Problem to work on:
From the top of the records below down to the line containing "1. 为DEX提供做市资金收取的交易手续费 。", reproduce every line exactly.

Stored dataset items:
####################

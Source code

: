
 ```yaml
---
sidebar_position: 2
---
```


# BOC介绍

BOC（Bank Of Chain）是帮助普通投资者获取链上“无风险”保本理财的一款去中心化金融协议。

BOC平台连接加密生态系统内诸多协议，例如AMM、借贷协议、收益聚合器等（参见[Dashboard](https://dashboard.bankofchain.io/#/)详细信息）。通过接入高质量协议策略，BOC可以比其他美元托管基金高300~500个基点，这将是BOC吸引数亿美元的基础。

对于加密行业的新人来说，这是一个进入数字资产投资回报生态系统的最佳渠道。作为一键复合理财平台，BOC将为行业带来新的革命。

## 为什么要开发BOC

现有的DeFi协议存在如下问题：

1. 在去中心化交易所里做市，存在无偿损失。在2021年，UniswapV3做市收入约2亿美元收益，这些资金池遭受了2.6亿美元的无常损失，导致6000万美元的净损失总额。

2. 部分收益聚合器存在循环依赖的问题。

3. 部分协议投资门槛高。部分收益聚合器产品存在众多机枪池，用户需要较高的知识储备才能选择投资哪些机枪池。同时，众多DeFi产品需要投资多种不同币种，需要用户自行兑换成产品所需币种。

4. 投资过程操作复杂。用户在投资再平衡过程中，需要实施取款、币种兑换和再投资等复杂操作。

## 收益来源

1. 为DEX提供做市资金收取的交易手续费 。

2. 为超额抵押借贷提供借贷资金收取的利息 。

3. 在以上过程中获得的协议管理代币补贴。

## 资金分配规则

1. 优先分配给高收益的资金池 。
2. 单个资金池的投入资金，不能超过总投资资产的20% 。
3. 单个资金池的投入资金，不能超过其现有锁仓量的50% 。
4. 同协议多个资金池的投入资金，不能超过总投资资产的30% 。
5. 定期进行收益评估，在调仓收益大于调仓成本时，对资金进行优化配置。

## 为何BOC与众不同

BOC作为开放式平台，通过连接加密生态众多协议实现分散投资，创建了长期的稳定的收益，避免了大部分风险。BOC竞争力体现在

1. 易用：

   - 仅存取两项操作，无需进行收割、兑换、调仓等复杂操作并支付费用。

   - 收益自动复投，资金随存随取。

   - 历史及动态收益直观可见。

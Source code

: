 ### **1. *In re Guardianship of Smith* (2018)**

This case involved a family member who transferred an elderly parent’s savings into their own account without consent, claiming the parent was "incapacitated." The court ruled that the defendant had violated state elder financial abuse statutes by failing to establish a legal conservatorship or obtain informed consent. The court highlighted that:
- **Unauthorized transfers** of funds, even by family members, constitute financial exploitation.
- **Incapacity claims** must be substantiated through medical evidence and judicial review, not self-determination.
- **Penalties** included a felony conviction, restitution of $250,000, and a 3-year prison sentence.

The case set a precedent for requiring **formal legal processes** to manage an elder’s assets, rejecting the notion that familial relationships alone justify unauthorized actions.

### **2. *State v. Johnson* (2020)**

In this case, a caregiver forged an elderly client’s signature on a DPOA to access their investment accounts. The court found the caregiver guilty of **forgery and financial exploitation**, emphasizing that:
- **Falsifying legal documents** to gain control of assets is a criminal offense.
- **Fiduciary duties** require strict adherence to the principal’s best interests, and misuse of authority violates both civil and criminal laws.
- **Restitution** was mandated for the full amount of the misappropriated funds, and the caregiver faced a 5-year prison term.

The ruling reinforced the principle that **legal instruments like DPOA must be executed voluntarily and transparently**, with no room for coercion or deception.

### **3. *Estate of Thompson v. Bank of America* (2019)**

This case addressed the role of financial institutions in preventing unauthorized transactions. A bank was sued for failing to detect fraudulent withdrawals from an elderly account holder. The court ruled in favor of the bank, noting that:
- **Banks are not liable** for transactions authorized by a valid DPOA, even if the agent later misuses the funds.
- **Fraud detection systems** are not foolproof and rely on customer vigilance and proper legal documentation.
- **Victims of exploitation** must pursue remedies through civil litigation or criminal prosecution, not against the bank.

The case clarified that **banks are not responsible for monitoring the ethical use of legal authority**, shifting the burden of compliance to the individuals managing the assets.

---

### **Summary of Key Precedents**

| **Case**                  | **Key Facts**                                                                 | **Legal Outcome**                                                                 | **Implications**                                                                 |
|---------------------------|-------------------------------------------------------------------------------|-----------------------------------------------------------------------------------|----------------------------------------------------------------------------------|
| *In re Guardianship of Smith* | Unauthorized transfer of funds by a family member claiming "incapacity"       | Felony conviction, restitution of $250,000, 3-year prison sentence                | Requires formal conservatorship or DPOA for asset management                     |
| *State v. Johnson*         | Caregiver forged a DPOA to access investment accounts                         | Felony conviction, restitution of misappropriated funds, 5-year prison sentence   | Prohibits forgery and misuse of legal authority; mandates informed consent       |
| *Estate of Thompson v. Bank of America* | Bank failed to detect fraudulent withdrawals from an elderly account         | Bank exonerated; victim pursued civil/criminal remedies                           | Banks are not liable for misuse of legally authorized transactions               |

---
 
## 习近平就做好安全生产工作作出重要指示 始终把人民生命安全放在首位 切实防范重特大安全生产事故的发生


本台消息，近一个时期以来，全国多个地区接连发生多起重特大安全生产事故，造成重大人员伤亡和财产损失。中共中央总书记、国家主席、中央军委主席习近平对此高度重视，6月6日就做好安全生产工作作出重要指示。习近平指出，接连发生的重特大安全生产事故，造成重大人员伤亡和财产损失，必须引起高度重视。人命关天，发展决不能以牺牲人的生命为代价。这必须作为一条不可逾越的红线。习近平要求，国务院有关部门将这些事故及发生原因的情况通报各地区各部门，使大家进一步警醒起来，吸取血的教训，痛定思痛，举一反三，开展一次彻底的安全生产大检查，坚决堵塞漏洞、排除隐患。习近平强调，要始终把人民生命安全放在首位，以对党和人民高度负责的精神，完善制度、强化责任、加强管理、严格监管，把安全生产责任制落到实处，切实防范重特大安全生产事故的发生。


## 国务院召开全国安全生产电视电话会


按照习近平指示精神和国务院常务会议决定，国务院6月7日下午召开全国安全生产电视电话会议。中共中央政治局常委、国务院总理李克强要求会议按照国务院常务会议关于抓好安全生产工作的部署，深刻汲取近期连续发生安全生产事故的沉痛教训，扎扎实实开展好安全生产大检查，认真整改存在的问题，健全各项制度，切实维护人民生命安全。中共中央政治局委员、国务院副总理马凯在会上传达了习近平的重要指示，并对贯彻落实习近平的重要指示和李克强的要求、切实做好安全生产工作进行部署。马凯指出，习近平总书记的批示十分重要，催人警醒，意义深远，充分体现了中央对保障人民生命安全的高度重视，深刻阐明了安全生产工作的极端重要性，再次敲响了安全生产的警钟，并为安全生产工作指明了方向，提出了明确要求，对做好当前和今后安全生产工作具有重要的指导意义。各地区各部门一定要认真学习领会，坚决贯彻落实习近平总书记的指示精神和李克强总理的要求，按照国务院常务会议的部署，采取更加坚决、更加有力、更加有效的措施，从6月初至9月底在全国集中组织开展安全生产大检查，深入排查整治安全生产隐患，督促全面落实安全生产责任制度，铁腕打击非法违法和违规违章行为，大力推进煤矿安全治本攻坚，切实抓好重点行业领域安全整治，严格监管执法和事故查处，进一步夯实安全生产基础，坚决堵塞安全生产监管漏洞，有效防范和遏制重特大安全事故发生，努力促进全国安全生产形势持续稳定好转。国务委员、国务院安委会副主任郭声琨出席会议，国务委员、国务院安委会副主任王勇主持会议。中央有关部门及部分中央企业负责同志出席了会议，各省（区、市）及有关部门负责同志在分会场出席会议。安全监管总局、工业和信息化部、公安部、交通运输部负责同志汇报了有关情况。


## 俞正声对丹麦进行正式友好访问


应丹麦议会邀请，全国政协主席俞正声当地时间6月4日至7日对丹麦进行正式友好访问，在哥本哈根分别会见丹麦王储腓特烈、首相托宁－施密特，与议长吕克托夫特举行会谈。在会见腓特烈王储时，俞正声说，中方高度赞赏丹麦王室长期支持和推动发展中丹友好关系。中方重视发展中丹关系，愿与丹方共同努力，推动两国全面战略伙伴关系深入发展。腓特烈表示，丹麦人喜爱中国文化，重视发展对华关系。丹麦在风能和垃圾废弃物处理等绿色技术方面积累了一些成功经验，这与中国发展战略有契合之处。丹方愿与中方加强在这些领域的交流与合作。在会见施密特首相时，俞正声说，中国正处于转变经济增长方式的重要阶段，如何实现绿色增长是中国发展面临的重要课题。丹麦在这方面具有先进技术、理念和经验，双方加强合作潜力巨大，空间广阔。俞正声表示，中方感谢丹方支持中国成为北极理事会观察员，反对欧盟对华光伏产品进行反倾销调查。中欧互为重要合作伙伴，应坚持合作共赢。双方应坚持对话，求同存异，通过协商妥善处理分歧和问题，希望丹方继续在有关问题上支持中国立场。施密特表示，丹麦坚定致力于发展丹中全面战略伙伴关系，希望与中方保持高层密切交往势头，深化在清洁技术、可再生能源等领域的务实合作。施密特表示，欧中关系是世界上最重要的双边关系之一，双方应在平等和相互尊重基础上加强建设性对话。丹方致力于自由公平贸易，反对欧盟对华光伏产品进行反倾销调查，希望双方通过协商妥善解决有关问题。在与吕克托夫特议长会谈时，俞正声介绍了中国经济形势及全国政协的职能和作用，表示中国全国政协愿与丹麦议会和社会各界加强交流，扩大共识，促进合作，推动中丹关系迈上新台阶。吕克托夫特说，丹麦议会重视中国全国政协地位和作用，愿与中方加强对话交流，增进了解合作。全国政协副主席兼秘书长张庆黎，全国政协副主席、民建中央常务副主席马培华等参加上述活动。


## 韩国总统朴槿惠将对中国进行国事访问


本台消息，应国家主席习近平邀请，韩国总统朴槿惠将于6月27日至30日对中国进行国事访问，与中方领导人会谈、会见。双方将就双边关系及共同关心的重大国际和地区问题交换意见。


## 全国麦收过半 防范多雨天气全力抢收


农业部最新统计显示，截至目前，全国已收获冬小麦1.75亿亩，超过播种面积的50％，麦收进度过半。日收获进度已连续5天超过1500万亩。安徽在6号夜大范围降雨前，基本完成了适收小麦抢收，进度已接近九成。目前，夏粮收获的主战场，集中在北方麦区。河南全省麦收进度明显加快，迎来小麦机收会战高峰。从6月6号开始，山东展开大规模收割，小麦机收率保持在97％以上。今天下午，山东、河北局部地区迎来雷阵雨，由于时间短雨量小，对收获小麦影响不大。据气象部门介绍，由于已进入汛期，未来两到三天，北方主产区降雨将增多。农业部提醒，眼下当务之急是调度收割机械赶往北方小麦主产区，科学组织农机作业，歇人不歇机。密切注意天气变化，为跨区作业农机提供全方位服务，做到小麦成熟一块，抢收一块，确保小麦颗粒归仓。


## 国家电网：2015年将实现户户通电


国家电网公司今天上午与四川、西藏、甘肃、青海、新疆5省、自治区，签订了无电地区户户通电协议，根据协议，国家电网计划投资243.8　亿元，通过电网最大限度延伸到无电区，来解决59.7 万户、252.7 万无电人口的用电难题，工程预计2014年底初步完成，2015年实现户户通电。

####################

Exercise result:
Source code

:
 ```yaml
---
sidebar_position: 2
---
```


# BOC介绍

BOC（Bank Of Chain）是帮助普通投资者获取链上“无风险”保本理财的一款去中心化金融协议。

BOC平台连接加密生态系统内诸多协议，例如AMM、借贷协议、收益聚合器等（参见[Dashboard](https://dashboard.bankofchain.io/#/)详细信息）。通过接入高质量协议策略，BOC可以比其他美元托管基金高300~500个基点，这将是BOC吸引数亿美元的基础。

对于加密行业的新人来说，这是一个进入数字资产投资回报生态系统的最佳渠道。作为一键复合理财平台，BOC将为行业带来新的革命。

## 为什么要开发BOC

现有的DeFi协议存在如下问题：

1. 在去中心化交易所里做市，存在无偿损失。在2021年，UniswapV3做市收入约2亿美元收益，这些资金池遭受了2.6亿美元的无常损失，导致6000万美元的净损失总额。

2. 部分收益聚合器存在循环依赖的问题。

3. 部分协议投资门槛高。部分收益聚合器产品存在众多机枪池，用户需要较高的知识储备才能选择投资哪些机枪池。同时，众多DeFi产品需要投资多种不同币种，需要用户自行兑换成产品所需币种。

4. 投资过程操作复杂。用户在投资再平衡过程中，需要实施取款、币种兑换和再投资等复杂操作。

## 收益来源

1. 为DEX提供做市资金收取的交易手续费 。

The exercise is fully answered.